Keyboard shortcuts

Press or to navigate between chapters

Press S or / to search in the book

Press ? to show this help

Press Esc to hide this help

Materialization Policy

When a call-mode rule produces an output, does it need to be written to disk? Not always. OxyMake lets you control this with the materialization policy, enabling significant speedups for workflows where intermediate outputs are only consumed by other call-mode rules.

The Four Policies

PolicyBehavior
always(default) Write to disk after every job. Reproducible, cacheable.
autoWrite to disk only if a downstream job needs a file (not a call peer)
neverKeep in memory only. Lost if the process dies. Not cached.
finalWrite to disk only if this output is a leaf of the DAG (a final result)

Declaring Materialization

Set the policy on individual outputs:

[rule.compute_features]
output = [{
    path = "features/{sample}.parquet",
    format = "parquet",
    materialize = "auto"
}]
call = "pipeline.features:compute_features"
lang = "python"

[rule.train_model]
output = [{
    path = "models/{sample}.pkl",
    format = "pickle",
    materialize = "always"
}]
call = "pipeline.model:train"
lang = "python"

In this example, the features DataFrame is only written to disk if a non-call downstream rule needs it as a file. The model is always saved.

Setting the Policy per Output

Materialization is declared per output in the Oxymakefile, on the structured output form:

[rule.compute_features]
# ...
output = [
    { path = "data/features.parquet", materialize = "auto" },
]

Valid values are auto (the default — write to disk only when a downstream file consumer needs it), never (keep in memory; no disk, no caching), final (write only leaf outputs), and always (write and cache every output). There is no global ox run flag that overrides the policy today; control it in the Oxymakefile per output.

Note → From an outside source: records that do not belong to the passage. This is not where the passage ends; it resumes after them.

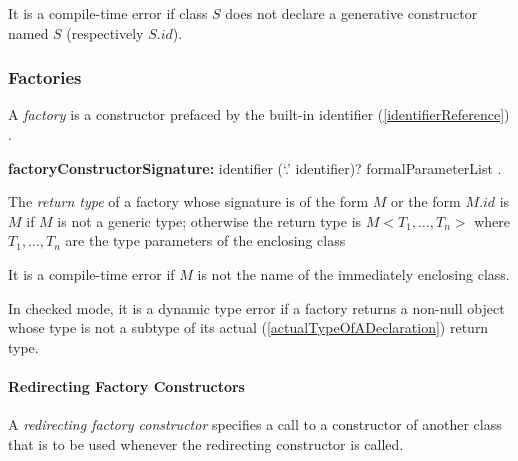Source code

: \documentclass{article}
\begin{document}
\LMHash{}
It is a compile-time error if class $S$ does not declare a generative constructor named $S$ (respectively $S.id$).


\subsubsection{Factories}

\LMHash{}
A {\em factory} is a constructor prefaced by the built-in identifier (\ref{identifierReference}) \FACTORY{}.

\begin{grammar}
{\bf factoryConstructorSignature:}\FACTORY{} identifier (`{\escapegrammar .}' identifier)? formalParameterList
  .
\end{grammar}


\LMHash{}
The {\em return type} of a factory whose signature is of the form \FACTORY{} $M$ or the form \FACTORY{} $M.id$ is $M$ if $M$ is not a generic type; otherwise the return type is $M <T_1, \ldots, T_n>$ where $T_1, \ldots, T_n$ are the type parameters of the enclosing class

\LMHash{}
It is a compile-time error if $M$ is not the name of the immediately enclosing class.

\LMHash{}
In checked mode, it is a dynamic type error if a factory returns a non-null object whose type is not a subtype of its actual (\ref{actualTypeOfADeclaration}) return type.




\paragraph{Redirecting Factory Constructors}

\LMHash{}
A {\em redirecting factory constructor} specifies a call to a constructor of another class that is to be used whenever the redirecting constructor is called.
\end{document}
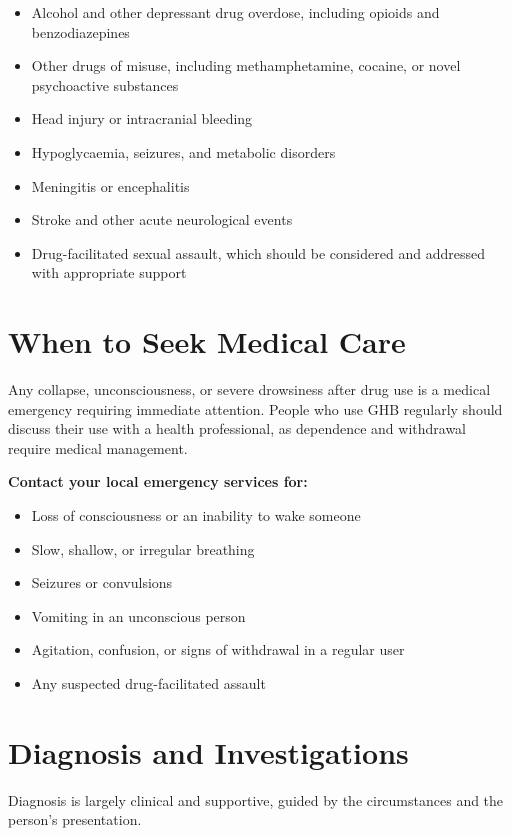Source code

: \begin{itemize}
    \item Alcohol and other depressant drug overdose, including opioids and benzodiazepines
    \item Other drugs of misuse, including methamphetamine, cocaine, or novel psychoactive substances
    \item Head injury or intracranial bleeding
    \item Hypoglycaemia, seizures, and metabolic disorders
    \item Meningitis or encephalitis
    \item Stroke and other acute neurological events
    \item Drug-facilitated sexual assault, which should be considered and addressed with appropriate support
\end{itemize}

\section*{When to Seek Medical Care}
Any collapse, unconsciousness, or severe drowsiness after drug use is a medical emergency requiring immediate attention. People who use GHB regularly should discuss their use with a health professional, as dependence and withdrawal require medical management.

\textbf{Contact your local emergency services for:}
\begin{itemize}
    \item Loss of consciousness or an inability to wake someone
    \item Slow, shallow, or irregular breathing
    \item Seizures or convulsions
    \item Vomiting in an unconscious person
    \item Agitation, confusion, or signs of withdrawal in a regular user
    \item Any suspected drug-facilitated assault
\end{itemize}

\section*{Diagnosis and Investigations}
Diagnosis is largely clinical and supportive, guided by the circumstances and the person's presentation.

Guidance for development workflows:

  • During prototyping, set materialize = "never" on intermediate outputs to iterate fast
  • For production, use the default auto (or always) for full caching and reproducibility
  • For presentations or reports, set leaf outputs to final

How It Works with call Mode

When two consecutive rules both use call mode on the local executor, OxyMake can pass data directly in memory:

compute_features  ──[DataFrame in memory]──>  train_model
     (call)                                      (call)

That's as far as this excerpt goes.